In the 1949 elections, the New Aliyah Party became the Progressive Party, winning Rosen a seat in the Knesset. In 1950, when David Ben-Gurion was unable to form a coalition, the President gave the task to Rosen, as head of the Progressive Party. Rosen handed the reins to Mapai, recognizing its indispensability.

Rosen became the country's first Minister of Justice, an office to which he brought a strong reputation for intellect and probity. He retained his seat and Ministerial position in the 1951, 1955 and 1959 elections. Soon after the 1959 election the Progressive Party merged with the General Zionists to form the Liberal Party.

The new party won the third largest number of seats in the 1961 elections but was not invited into the coalition, and Rosen lost his ministerial position. In order to consolidate opposition to Mapai's hegemony within Israeli politics, the Liberal Party merged with Herut to form Gahal. Rosen, however, was unhappy with the merger, and led a breakaway of seven MKs to found the Independent Liberals. He was elected to the sixth Knesset but resigned from the Knesset on December 23, 1968, and retired from politics.
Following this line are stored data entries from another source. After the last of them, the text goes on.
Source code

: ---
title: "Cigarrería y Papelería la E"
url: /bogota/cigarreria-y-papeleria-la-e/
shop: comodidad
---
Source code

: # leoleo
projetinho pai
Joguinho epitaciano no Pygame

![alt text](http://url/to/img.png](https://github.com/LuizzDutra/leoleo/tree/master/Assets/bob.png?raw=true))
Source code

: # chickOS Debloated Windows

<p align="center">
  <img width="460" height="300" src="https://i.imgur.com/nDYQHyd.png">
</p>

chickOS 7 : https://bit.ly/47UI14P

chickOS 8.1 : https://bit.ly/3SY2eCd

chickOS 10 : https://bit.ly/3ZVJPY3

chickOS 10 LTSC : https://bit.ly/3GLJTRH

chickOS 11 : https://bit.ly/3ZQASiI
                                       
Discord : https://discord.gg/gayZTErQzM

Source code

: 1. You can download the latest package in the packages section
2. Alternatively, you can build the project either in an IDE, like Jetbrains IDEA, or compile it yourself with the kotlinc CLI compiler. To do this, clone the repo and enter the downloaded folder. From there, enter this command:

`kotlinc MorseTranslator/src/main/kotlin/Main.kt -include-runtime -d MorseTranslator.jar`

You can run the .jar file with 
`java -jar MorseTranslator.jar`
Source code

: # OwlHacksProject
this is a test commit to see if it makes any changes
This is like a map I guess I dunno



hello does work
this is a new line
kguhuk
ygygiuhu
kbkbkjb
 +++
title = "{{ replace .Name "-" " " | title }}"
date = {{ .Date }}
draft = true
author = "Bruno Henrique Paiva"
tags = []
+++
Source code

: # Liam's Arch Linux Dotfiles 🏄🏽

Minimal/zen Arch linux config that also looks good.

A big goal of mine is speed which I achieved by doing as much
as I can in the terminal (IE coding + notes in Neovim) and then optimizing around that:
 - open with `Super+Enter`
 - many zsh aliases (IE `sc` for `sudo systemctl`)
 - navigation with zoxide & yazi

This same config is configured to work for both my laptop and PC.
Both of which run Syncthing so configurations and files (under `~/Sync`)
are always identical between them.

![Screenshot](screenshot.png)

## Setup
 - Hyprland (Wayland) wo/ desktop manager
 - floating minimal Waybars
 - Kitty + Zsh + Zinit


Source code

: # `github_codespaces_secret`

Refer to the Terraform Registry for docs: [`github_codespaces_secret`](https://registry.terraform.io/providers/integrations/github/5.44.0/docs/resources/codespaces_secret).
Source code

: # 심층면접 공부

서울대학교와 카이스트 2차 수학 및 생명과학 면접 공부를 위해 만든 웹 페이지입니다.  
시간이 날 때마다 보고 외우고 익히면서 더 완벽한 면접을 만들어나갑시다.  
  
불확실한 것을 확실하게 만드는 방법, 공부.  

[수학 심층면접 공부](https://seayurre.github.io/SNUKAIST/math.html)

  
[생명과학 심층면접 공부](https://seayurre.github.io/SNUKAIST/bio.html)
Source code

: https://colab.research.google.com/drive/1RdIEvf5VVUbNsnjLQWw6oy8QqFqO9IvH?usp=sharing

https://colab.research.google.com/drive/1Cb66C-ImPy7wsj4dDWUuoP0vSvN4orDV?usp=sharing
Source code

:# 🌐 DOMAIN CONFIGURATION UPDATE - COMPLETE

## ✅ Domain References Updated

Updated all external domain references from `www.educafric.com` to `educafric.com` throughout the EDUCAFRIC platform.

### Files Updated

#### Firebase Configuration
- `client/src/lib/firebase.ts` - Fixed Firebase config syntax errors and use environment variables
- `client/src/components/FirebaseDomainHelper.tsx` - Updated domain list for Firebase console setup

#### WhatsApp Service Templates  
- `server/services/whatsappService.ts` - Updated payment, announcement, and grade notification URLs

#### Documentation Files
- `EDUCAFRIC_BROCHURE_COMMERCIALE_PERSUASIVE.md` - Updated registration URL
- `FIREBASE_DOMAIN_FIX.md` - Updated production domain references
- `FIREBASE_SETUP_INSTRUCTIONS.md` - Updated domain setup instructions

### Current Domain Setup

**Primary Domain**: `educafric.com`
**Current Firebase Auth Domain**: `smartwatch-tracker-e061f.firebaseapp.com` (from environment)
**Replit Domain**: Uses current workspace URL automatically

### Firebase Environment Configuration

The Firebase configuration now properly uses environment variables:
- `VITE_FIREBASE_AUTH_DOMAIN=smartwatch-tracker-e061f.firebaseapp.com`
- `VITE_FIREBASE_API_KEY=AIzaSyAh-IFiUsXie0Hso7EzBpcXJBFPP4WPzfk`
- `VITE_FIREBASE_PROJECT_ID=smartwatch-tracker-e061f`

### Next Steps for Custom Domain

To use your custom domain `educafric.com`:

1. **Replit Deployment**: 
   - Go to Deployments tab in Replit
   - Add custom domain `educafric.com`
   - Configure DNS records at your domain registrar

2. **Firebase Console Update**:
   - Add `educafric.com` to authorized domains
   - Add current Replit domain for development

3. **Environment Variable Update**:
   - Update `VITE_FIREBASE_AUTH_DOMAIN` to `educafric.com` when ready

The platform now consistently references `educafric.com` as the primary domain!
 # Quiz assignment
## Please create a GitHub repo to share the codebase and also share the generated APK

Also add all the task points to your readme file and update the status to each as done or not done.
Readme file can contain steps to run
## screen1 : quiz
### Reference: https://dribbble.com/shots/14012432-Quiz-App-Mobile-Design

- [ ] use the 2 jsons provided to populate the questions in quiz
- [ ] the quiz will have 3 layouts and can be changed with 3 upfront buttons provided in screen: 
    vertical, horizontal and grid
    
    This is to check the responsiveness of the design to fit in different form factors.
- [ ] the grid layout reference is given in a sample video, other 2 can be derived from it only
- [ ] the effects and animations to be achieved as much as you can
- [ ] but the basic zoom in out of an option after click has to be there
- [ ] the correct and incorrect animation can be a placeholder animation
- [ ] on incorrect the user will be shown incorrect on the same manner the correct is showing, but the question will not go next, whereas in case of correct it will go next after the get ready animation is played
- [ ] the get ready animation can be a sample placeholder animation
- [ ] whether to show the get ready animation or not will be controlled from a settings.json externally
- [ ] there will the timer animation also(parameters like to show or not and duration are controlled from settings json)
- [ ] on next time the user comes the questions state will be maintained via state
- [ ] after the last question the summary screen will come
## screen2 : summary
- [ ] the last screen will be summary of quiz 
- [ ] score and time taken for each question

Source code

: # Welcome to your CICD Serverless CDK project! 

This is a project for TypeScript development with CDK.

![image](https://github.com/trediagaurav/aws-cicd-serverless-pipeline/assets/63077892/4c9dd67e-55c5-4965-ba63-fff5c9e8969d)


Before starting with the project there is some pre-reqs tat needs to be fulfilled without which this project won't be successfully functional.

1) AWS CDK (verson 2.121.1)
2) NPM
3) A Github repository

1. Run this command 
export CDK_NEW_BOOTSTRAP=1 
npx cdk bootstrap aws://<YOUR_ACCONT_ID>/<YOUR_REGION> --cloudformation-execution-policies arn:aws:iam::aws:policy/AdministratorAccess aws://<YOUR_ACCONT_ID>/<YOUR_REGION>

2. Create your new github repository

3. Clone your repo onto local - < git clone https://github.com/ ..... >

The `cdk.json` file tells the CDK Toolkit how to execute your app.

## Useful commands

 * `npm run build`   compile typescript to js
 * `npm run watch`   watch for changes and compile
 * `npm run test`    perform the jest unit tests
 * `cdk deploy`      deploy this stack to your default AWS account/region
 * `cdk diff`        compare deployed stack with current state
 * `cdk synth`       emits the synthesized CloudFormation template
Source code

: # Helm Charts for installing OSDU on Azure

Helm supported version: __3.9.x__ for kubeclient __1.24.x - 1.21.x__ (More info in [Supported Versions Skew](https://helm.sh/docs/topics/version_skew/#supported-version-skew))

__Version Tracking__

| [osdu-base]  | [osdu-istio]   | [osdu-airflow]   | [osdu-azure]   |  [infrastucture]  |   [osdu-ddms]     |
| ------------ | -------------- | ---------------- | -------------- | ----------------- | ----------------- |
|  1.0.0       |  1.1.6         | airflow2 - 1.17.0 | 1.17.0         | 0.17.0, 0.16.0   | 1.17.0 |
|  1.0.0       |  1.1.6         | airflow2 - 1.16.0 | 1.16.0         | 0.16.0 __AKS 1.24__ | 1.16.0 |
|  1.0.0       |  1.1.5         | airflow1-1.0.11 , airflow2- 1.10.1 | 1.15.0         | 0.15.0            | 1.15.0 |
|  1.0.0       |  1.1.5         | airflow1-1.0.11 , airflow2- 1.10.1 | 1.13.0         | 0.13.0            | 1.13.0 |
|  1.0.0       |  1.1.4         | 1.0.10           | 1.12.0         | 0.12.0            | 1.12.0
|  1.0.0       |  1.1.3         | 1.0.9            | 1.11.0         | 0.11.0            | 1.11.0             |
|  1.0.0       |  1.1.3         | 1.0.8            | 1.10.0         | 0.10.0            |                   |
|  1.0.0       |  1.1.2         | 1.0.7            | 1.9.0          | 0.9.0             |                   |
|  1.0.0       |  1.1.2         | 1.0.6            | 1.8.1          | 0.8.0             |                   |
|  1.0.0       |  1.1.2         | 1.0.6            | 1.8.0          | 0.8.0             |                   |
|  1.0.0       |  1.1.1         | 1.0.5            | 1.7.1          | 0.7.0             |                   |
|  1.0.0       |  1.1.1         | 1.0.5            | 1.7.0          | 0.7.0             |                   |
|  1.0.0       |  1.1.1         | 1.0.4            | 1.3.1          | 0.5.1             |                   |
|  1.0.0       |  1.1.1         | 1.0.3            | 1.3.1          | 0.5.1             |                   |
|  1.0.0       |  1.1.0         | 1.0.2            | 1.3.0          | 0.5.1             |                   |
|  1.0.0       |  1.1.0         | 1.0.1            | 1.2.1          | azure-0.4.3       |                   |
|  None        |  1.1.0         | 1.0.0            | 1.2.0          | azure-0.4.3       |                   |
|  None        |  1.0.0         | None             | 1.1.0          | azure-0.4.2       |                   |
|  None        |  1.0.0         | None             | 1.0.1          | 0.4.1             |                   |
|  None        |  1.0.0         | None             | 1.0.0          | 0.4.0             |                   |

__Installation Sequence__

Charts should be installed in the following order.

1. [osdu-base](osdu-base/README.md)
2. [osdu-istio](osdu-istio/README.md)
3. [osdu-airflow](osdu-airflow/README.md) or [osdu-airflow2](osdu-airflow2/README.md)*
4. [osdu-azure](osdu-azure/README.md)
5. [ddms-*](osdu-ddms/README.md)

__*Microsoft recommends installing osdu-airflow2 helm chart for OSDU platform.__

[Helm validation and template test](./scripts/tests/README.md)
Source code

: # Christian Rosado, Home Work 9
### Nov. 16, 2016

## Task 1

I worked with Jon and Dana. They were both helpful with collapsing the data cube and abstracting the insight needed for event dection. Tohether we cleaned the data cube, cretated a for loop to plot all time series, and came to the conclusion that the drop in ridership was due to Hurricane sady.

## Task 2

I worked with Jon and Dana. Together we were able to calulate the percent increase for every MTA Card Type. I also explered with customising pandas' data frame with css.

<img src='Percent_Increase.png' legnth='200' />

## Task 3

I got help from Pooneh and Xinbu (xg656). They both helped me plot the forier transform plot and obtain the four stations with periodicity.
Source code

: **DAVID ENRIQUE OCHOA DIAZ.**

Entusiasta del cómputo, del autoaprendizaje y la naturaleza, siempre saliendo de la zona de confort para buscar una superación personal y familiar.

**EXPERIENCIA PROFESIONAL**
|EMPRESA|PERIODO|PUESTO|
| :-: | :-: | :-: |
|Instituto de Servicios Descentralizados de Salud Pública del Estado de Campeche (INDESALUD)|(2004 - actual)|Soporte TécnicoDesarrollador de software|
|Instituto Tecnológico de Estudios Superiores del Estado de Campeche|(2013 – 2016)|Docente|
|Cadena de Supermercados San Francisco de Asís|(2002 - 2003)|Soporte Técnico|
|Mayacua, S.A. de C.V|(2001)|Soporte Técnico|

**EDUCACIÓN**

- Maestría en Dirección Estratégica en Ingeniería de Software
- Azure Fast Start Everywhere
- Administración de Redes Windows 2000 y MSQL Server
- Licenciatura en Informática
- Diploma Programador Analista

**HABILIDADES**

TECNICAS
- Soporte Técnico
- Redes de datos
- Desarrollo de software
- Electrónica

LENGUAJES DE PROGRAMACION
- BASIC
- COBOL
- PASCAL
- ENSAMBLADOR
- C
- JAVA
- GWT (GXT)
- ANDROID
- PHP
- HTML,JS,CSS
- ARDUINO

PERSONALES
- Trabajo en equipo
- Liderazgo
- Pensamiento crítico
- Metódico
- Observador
His departure from the political stage was greeted by one newspaper as, "The end of the aristocracy" and in another by a cartoon captioned: "Another Channukah miracle! ... An MK resigns because of age."

Rosen was a long-term friend of David Ben-Gurion who broke with Rosen after the Lavon affair, a botched Israeli sabotage operation in Egypt, in which Rosen sided with Lavon who had been (almost certainly falsely) accused of masterminding the mission, after which it is said Ben-Gurion refused to talk to Rosen again.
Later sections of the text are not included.